## [EXCERPTED DATA]
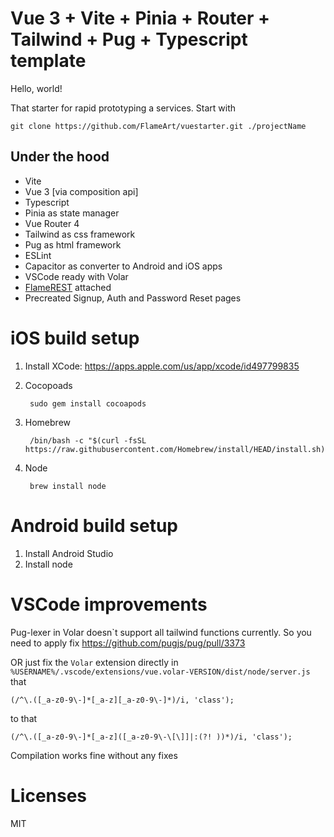 # Vue 3 + Vite + Pinia + Router + Tailwind + Pug + Typescript template

Hello, world!

That starter for rapid prototyping a services. Start with

    git clone https://github.com/FlameArt/vuestarter.git ./projectName

## Under the hood

* Vite
* Vue 3 [via composition api]
* Typescript
* Pinia as state manager
* Vue Router 4
* Tailwind as css framework
* Pug as html framework
* ESLint
* Capacitor as converter to Android and iOS apps
* VSCode ready with Volar
* [FlameREST](https://github.com/FlameArt/auto-rest-template-yii2) attached
* Precreated Signup, Auth and Password Reset pages

# iOS build setup

1. Install XCode: https://apps.apple.com/us/app/xcode/id497799835
2. Cocopoads

        sudo gem install cocoapods
3. Homebrew
   
        /bin/bash -c "$(curl -fsSL https://raw.githubusercontent.com/Homebrew/install/HEAD/install.sh)"
4. Node

        brew install node

# Android build setup

1. Install Android Studio
2. Install node


# VSCode improvements

Pug-lexer in Volar doesn`t support all tailwind functions currently. So you need to apply fix https://github.com/pugjs/pug/pull/3373

OR just fix the `Volar` extension directly in `%USERNAME%/.vscode/extensions/vue.volar-VERSION/dist/node/server.js` that

    (/^\.([_a-z0-9\-]*[_a-z][_a-z0-9\-]*)/i, 'class');

to that

    (/^\.([_a-z0-9\-]*[_a-z]([_a-z0-9\-\[\]]|:(?! ))*)/i, 'class');

Compilation works fine without any fixes

# Licenses
MIT
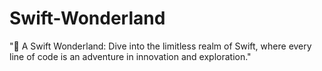 # Swift-Wonderland
"🚀 A Swift Wonderland: Dive into the limitless realm of Swift, where every line of code is an adventure in innovation and exploration."
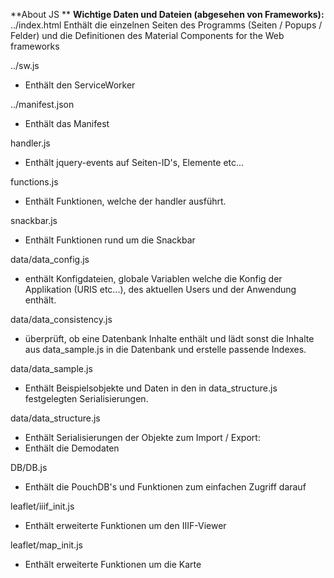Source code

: **About JS **
**Wichtige Daten und Dateien (abgesehen von Frameworks):**
../index.html
Enthält die einzelnen Seiten des Programms (Seiten / Popups / Felder) und die Definitionen des Material Components for the Web frameworks

../sw.js  
- Enthält den ServiceWorker  

../manifest.json
- Enthält das Manifest  

handler.js  
- Enthält jquery-events auf Seiten-ID's, Elemente etc...  

functions.js   
- Enthält Funktionen, welche der handler ausführt.  

snackbar.js  
- Enthält Funktionen rund um die Snackbar  

data/data_config.js  
- enthält Konfigdateien, globale Variablen welche die Konfig der Applikation (URIS etc...), des aktuellen Users und der Anwendung enthält.

data/data_consistency.js  
- überprüft, ob eine Datenbank Inhalte enthält und lädt sonst die Inhalte aus data_sample.js in die Datenbank und erstelle passende Indexes.

data/data_sample.js  
- Enthält Beispielsobjekte und Daten in den in data_structure.js festgelegten Serialisierungen.

data/data_structure.js  
- Enthält Serialisierungen der Objekte zum Import / Export:
- Enthält die Demodaten

DB/DB.js  
- Enthält die PouchDB's und Funktionen zum einfachen Zugriff darauf

leaflet/iiif_init.js  
- Enthält erweiterte Funktionen um den IIIF-Viewer

leaflet/map_init.js  
- Enthält erweiterte Funktionen um die Karte
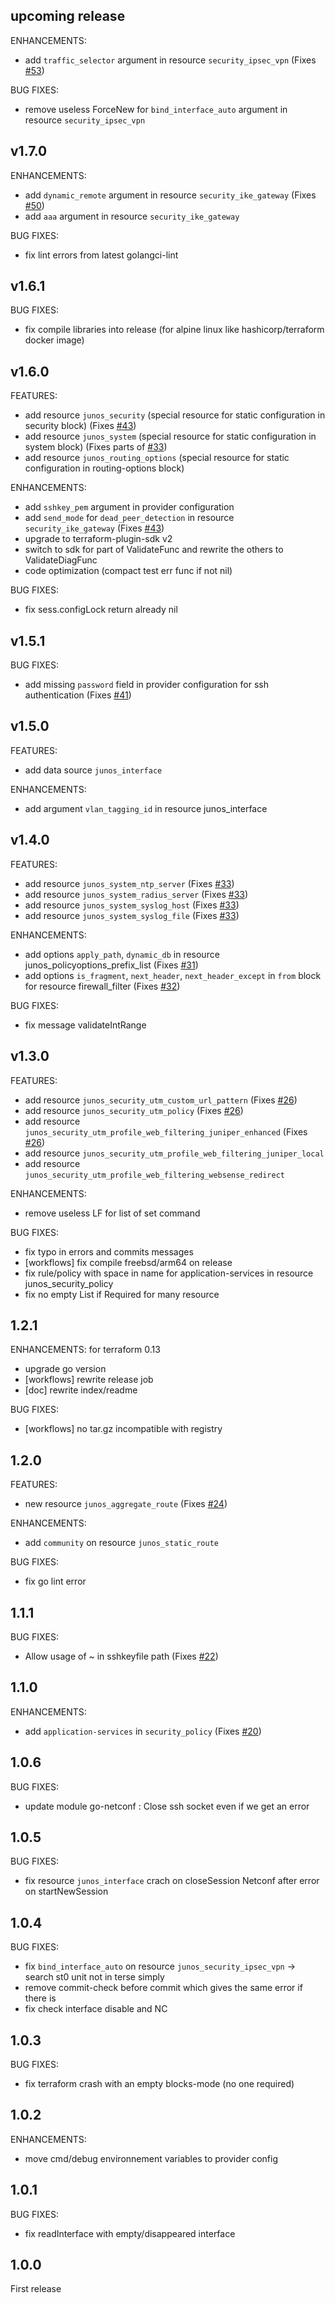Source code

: ## upcoming release
ENHANCEMENTS:
* add `traffic_selector` argument in resource `security_ipsec_vpn` (Fixes [#53](https://github.com/jeremmfr/terraform-provider-junos/issues/53))

BUG FIXES:
* remove useless ForceNew for `bind_interface_auto` argument in resource `security_ipsec_vpn`

## v1.7.0
ENHANCEMENTS:
* add `dynamic_remote` argument in resource `security_ike_gateway` (Fixes [#50](https://github.com/jeremmfr/terraform-provider-junos/issues/50))
* add `aaa` argument in resource `security_ike_gateway`

BUG FIXES:
* fix lint errors from latest golangci-lint

## v1.6.1
BUG FIXES:
* fix compile libraries into release (for alpine linux like hashicorp/terraform docker image)

## v1.6.0
FEATURES:
* add resource `junos_security` (special resource for static configuration in security block) (Fixes [#43](https://github.com/jeremmfr/terraform-provider-junos/issues/43))
* add resource `junos_system` (special resource for static configuration in system block) (Fixes parts of [#33](https://github.com/jeremmfr/terraform-provider-junos/issues/33))
* add resource `junos_routing_options` (special resource for static configuration in routing-options block)

ENHANCEMENTS:
* add `sshkey_pem` argument in provider configuration
* add `send_mode` for `dead_peer_detection` in resource `security_ike_gateway` (Fixes [#43](https://github.com/jeremmfr/terraform-provider-junos/issues/43))
* upgrade to terraform-plugin-sdk v2
* switch to sdk for part of ValidateFunc and rewrite the others to ValidateDiagFunc
* code optimization (compact test err func if not nil)

BUG FIXES:
* fix sess.configLock return already nil

## v1.5.1
BUG FIXES:
* add missing `password` field in provider configuration for ssh authentication (Fixes [#41](https://github.com/jeremmfr/terraform-provider-junos/issues/41))

## v1.5.0
FEATURES:
* add data source `junos_interface`

ENHANCEMENTS:
* add argument `vlan_tagging_id` in resource junos_interface

## v1.4.0
FEATURES:
* add resource `junos_system_ntp_server` (Fixes [#33](https://github.com/jeremmfr/terraform-provider-junos/issues/33))
* add resource `junos_system_radius_server` (Fixes [#33](https://github.com/jeremmfr/terraform-provider-junos/issues/33))
* add resource `junos_system_syslog_host` (Fixes [#33](https://github.com/jeremmfr/terraform-provider-junos/issues/33))
* add resource `junos_system_syslog_file` (Fixes [#33](https://github.com/jeremmfr/terraform-provider-junos/issues/33))

ENHANCEMENTS:
* add options `apply_path`, `dynamic_db` in resource junos_policyoptions_prefix_list (Fixes [#31](https://github.com/jeremmfr/terraform-provider-junos/issues/31))
* add options `is_fragment`, `next_header`, `next_header_except` in `from` block for resource firewall_filter (Fixes [#32](https://github.com/jeremmfr/terraform-provider-junos/issues/32))

BUG FIXES:
* fix message validateIntRange

## v1.3.0
FEATURES:
* add resource `junos_security_utm_custom_url_pattern` (Fixes [#26](https://github.com/jeremmfr/terraform-provider-junos/issues/26))
* add resource `junos_security_utm_policy` (Fixes [#26](https://github.com/jeremmfr/terraform-provider-junos/issues/26))
* add resource `junos_security_utm_profile_web_filtering_juniper_enhanced` (Fixes [#26](https://github.com/jeremmfr/terraform-provider-junos/issues/26))
* add resource `junos_security_utm_profile_web_filtering_juniper_local`
* add resource `junos_security_utm_profile_web_filtering_websense_redirect`

ENHANCEMENTS:
* remove useless LF for list of set command

BUG FIXES:
* fix typo in errors and commits messages
* [workflows] fix compile freebsd/arm64 on release
* fix rule/policy with space in name for application-services in resource junos_security_policy
* fix no empty List if Required for many resource

## 1.2.1
ENHANCEMENTS:
for terraform 0.13
* upgrade go version
* [workflows] rewrite release job
* [doc] rewrite index/readme

BUG FIXES:
* [workflows] no tar.gz incompatible with registry

## 1.2.0
FEATURES:
* new resource `junos_aggregate_route` (Fixes [#24](https://github.com/jeremmfr/terraform-provider-junos/issues/24))

ENHANCEMENTS:
* add `community` on resource `junos_static_route`

BUG FIXES:
* fix go lint error

## 1.1.1
BUG FIXES:
* Allow usage of ~ in sshkeyfile path (Fixes [#22](https://github.com/jeremmfr/terraform-provider-junos/issues/22))

## 1.1.0
ENHANCEMENTS:
*  add `application-services` in `security_policy` (Fixes [#20](https://github.com/jeremmfr/terraform-provider-junos/issues/20))

## 1.0.6
BUG FIXES:
* update module go-netconf : Close ssh socket even if we get an error

## 1.0.5
BUG FIXES:
* fix resource `junos_interface` crach on closeSession Netconf after error on startNewSession

## 1.0.4
BUG FIXES:
* fix `bind_interface_auto` on resource `junos_security_ipsec_vpn` -> search st0 unit not in terse simply
* remove commit-check before commit which gives the same error if there is
* fix check interface disable and NC

## 1.0.3
BUG FIXES:
* fix terraform crash with an empty blocks-mode (no one required)

## 1.0.2
ENHANCEMENTS:
* move cmd/debug environnement variables to provider config

## 1.0.1
BUG FIXES:
* fix readInterface with empty/disappeared interface

## 1.0.0

First release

## [PROBLEM STATEMENT]
Return the lines exactly as they stand, from the start of the entries through the line holding "data/data_consistency.js"; omit the pictures.

## [SOLUTION TO THE PROBLEM]
 # Vue 3 + Vite + Pinia + Router + Tailwind + Pug + Typescript template

Hello, world!

That starter for rapid prototyping a services. Start with

    git clone https://github.com/FlameArt/vuestarter.git ./projectName

## Under the hood

* Vite
* Vue 3 [via composition api]
* Typescript
* Pinia as state manager
* Vue Router 4
* Tailwind as css framework
* Pug as html framework
* ESLint
* Capacitor as converter to Android and iOS apps
* VSCode ready with Volar
* [FlameREST](https://github.com/FlameArt/auto-rest-template-yii2) attached
* Precreated Signup, Auth and Password Reset pages

# iOS build setup

1. Install XCode: https://apps.apple.com/us/app/xcode/id497799835
2. Cocopoads

        sudo gem install cocoapods
3. Homebrew
   
        /bin/bash -c "$(curl -fsSL https://raw.githubusercontent.com/Homebrew/install/HEAD/install.sh)"
4. Node

        brew install node

# Android build setup

1. Install Android Studio
2. Install node


# VSCode improvements

Pug-lexer in Volar doesn`t support all tailwind functions currently. So you need to apply fix https://github.com/pugjs/pug/pull/3373

OR just fix the `Volar` extension directly in `%USERNAME%/.vscode/extensions/vue.volar-VERSION/dist/node/server.js` that

    (/^\.([_a-z0-9\-]*[_a-z][_a-z0-9\-]*)/i, 'class');

to that

    (/^\.([_a-z0-9\-]*[_a-z]([_a-z0-9\-\[\]]|:(?! ))*)/i, 'class');

Compilation works fine without any fixes

# Licenses
MIT
 # Swift-Wonderland
"🚀 A Swift Wonderland: Dive into the limitless realm of Swift, where every line of code is an adventure in innovation and exploration."
Source code

: **About JS **
**Wichtige Daten und Dateien (abgesehen von Frameworks):**
../index.html
Enthält die einzelnen Seiten des Programms (Seiten / Popups / Felder) und die Definitionen des Material Components for the Web frameworks

../sw.js  
- Enthält den ServiceWorker  

../manifest.json
- Enthält das Manifest  

handler.js  
- Enthält jquery-events auf Seiten-ID's, Elemente etc...  

functions.js   
- Enthält Funktionen, welche der handler ausführt.  

snackbar.js  
- Enthält Funktionen rund um die Snackbar  

data/data_config.js  
- enthält Konfigdateien, globale Variablen welche die Konfig der Applikation (URIS etc...), des aktuellen Users und der Anwendung enthält.

data/data_consistency.js  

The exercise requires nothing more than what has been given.